**Supplied material:**
====

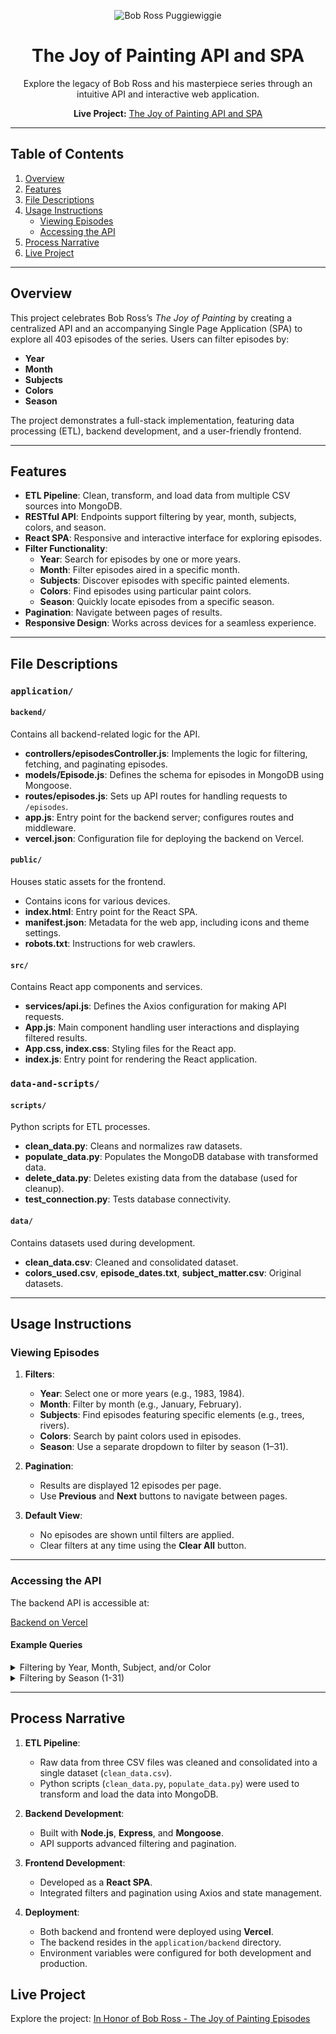 
<div align="center">

![Bob Ross Puggiewiggie](https://github.com/user-attachments/assets/5ffd4c1b-1c16-4639-8dda-09fb06ebbe9b)

# The Joy of Painting API and SPA

Explore the legacy of Bob Ross and his masterpiece series through an intuitive API and interactive web application.

**Live Project:** [The Joy of Painting API and SPA](https://atlas-the-joy-of-painting-api-whkc.vercel.app/)

</div>

---

## Table of Contents
1. [Overview](#overview)
2. [Features](#features)
3. [File Descriptions](#file-descriptions)
4. [Usage Instructions](#usage-instructions)
    - [Viewing Episodes](#viewing-episodes)
    - [Accessing the API](#accessing-the-api)
5. [Process Narrative](#process-narrative)
6. [Live Project](#live-project)

---

## Overview
This project celebrates Bob Ross’s *The Joy of Painting* by creating a centralized API and an accompanying Single Page Application (SPA) to explore all 403 episodes of the series. Users can filter episodes by:

- **Year**
- **Month**
- **Subjects**
- **Colors**
- **Season**

The project demonstrates a full-stack implementation, featuring data processing (ETL), backend development, and a user-friendly frontend.

---

## Features

- **ETL Pipeline**: Clean, transform, and load data from multiple CSV sources into MongoDB.
- **RESTful API**: Endpoints support filtering by year, month, subjects, colors, and season.
- **React SPA**: Responsive and interactive interface for exploring episodes.
- **Filter Functionality**:
  - **Year**: Search for episodes by one or more years.
  - **Month**: Filter episodes aired in a specific month.
  - **Subjects**: Discover episodes with specific painted elements.
  - **Colors**: Find episodes using particular paint colors.
  - **Season**: Quickly locate episodes from a specific season.
- **Pagination**: Navigate between pages of results.
- **Responsive Design**: Works across devices for a seamless experience.

---

## File Descriptions

### `application/`

#### `backend/`
Contains all backend-related logic for the API.

- **controllers/episodesController.js**: Implements the logic for filtering, fetching, and paginating episodes.
- **models/Episode.js**: Defines the schema for episodes in MongoDB using Mongoose.
- **routes/episodes.js**: Sets up API routes for handling requests to `/episodes`.
- **app.js**: Entry point for the backend server; configures routes and middleware.
- **vercel.json**: Configuration file for deploying the backend on Vercel.

#### `public/`
Houses static assets for the frontend.

- Contains icons for various devices.
- **index.html**: Entry point for the React SPA.
- **manifest.json**: Metadata for the web app, including icons and theme settings.
- **robots.txt**: Instructions for web crawlers.

#### `src/`
Contains React app components and services.

- **services/api.js**: Defines the Axios configuration for making API requests.
- **App.js**: Main component handling user interactions and displaying filtered results.
- **App.css, index.css**: Styling files for the React app.
- **index.js**: Entry point for rendering the React application.

### `data-and-scripts/`

#### `scripts/`
Python scripts for ETL processes.

- **clean_data.py**: Cleans and normalizes raw datasets.
- **populate_data.py**: Populates the MongoDB database with transformed data.
- **delete_data.py**: Deletes existing data from the database (used for cleanup).
- **test_connection.py**: Tests database connectivity.

#### `data/`
Contains datasets used during development.

- **clean_data.csv**: Cleaned and consolidated dataset.
- **colors_used.csv**, **episode_dates.txt**, **subject_matter.csv**: Original datasets.

---

## Usage Instructions

### Viewing Episodes

1. **Filters**:
   - **Year**: Select one or more years (e.g., 1983, 1984).
   - **Month**: Filter by month (e.g., January, February).
   - **Subjects**: Find episodes featuring specific elements (e.g., trees, rivers).
   - **Colors**: Search by paint colors used in episodes.
   - **Season**: Use a separate dropdown to filter by season (1–31).

2. **Pagination**:
   - Results are displayed 12 episodes per page.
   - Use **Previous** and **Next** buttons to navigate between pages.

3. **Default View**:
   - No episodes are shown until filters are applied.
   - Clear filters at any time using the **Clear All** button.

---

### Accessing the API
The backend API is accessible at:

[Backend on Vercel](https://atlas-the-joy-of-painting-api.vercel.app/episodes)

#### Example Queries

<details>
<summary>Filtering by Year, Month, Subject, and/or Color</summary>

- **Query episodes from the year 1983 (Page 1, 12 episodes per page):**  
  `https://atlas-the-joy-of-painting-api.vercel.app/episodes?years=1983&page=1&limit=12`

- **Query episodes from January 1984:**  
  `https://atlas-the-joy-of-painting-api.vercel.app/episodes?years=1984&months=January`

- **Query episodes featuring "TREES" painted in 1993 (Page 1, 12 episodes per page):**  
  `https://atlas-the-joy-of-painting-api.vercel.app/episodes?years=1993&subjects=TREES&page=1&limit=12`

- **Query episodes where "Phthalo Green" was used in 1983 (Page 2, 12 episodes per page):**  
  `https://atlas-the-joy-of-painting-api.vercel.app/episodes?years=1983&colors=Phthalo+Green&page=2&limit=12`

- **Query episodes aired in February across all years featuring "RIVER" (Page 1, 12 episodes per page):**  
  `https://atlas-the-joy-of-painting-api.vercel.app/episodes?months=February&subjects=RIVER&page=1&limit=12`

</details>

<details>
<summary>Filtering by Season (1-31)</summary>

- **Query all episodes from Season 1:**  
  `https://atlas-the-joy-of-painting-api.vercel.app/episodes?season=1`

- **Query all episodes from Season 15 (Page 2, 12 episodes per page):**  
  `https://atlas-the-joy-of-painting-api.vercel.app/episodes?season=15&page=2&limit=12`  

  **Note:** This query will only return one episode because each season contains exactly 13 episodes. Since pagination is set to display 12 episodes per page, Page 1 will include the first 12 episodes, and Page 2 will display the remaining single episode.  

</details>

---

## Process Narrative

1. **ETL Pipeline**:
   - Raw data from three CSV files was cleaned and consolidated into a single dataset (`clean_data.csv`).
   - Python scripts (`clean_data.py`, `populate_data.py`) were used to transform and load the data into MongoDB.

2. **Backend Development**:
   - Built with **Node.js**, **Express**, and **Mongoose**.
   - API supports advanced filtering and pagination.

3. **Frontend Development**:
   - Developed as a **React SPA**.
   - Integrated filters and pagination using Axios and state management.

4. **Deployment**:
   - Both backend and frontend were deployed using **Vercel**.
   - The backend resides in the `application/backend` directory.
   - Environment variables were configured for both development and production.


## Live Project
Explore the project: [In Honor of Bob Ross - The Joy of Painting Episodes](https://atlas-the-joy-of-painting-api-whkc.vercel.app/)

====

The answer should be a bare number: the count of lines above in which the word "Accessing" occurs.

2